• _WHAT YOU ARE ASKED TO DO_
Please find the lines in the following records that hold "array", and copy them.

• _SUPPLIED INFORMATION_
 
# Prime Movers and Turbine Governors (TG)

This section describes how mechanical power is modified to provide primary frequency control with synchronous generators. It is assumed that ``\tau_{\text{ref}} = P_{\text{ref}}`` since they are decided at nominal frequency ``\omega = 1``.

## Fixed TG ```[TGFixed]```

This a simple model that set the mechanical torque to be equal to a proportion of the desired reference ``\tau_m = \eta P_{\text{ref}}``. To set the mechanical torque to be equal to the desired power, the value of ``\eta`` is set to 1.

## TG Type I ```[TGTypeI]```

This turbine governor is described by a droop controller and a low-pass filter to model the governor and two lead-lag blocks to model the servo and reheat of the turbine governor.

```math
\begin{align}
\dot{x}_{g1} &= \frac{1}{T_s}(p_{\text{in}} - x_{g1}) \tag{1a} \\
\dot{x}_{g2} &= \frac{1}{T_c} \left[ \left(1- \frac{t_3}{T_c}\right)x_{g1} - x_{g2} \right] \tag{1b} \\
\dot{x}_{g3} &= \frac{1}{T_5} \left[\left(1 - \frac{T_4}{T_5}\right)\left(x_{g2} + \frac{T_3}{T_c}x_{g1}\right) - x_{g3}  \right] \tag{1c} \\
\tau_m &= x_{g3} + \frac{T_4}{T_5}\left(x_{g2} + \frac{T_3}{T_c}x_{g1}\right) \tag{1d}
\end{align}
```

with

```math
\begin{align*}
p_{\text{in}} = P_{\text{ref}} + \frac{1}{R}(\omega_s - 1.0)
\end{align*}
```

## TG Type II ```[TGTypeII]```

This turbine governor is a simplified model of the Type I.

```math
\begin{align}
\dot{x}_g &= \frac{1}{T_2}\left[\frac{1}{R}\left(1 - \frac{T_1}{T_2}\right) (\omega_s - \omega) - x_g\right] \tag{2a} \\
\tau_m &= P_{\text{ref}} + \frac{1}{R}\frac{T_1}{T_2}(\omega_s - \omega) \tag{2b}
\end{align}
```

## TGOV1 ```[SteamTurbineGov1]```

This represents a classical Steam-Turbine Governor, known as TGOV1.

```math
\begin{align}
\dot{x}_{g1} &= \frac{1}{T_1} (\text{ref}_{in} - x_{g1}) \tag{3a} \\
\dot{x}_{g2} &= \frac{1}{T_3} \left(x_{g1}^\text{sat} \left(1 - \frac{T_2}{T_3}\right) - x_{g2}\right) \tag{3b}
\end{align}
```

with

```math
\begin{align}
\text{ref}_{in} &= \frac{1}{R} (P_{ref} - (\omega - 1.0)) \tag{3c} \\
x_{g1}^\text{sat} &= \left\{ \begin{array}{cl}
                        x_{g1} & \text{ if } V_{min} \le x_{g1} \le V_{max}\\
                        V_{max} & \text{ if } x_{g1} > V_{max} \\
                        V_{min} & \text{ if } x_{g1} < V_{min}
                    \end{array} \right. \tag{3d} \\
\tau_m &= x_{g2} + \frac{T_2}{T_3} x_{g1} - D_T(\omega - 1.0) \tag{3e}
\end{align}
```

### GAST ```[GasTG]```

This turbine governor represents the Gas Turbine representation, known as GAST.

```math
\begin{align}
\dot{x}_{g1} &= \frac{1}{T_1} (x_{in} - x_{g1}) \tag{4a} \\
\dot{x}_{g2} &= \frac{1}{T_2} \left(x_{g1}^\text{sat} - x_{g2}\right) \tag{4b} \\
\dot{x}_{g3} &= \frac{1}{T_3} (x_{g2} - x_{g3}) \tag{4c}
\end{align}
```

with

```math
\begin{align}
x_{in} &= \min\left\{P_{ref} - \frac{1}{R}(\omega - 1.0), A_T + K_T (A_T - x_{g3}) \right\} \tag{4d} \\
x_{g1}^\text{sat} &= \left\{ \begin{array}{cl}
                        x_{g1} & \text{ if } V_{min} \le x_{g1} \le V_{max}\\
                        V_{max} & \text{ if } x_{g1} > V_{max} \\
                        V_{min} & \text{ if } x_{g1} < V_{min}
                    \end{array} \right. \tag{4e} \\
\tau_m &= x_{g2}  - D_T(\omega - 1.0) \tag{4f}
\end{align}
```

• _OUTPUT OF THE TASK_
x_{g1}^\text{sat} &= \left\{ \begin{array}{cl}
                    \end{array} \right. \tag{3d} \\
x_{g1}^\text{sat} &= \left\{ \begin{array}{cl}
                    \end{array} \right. \tag{4e} \\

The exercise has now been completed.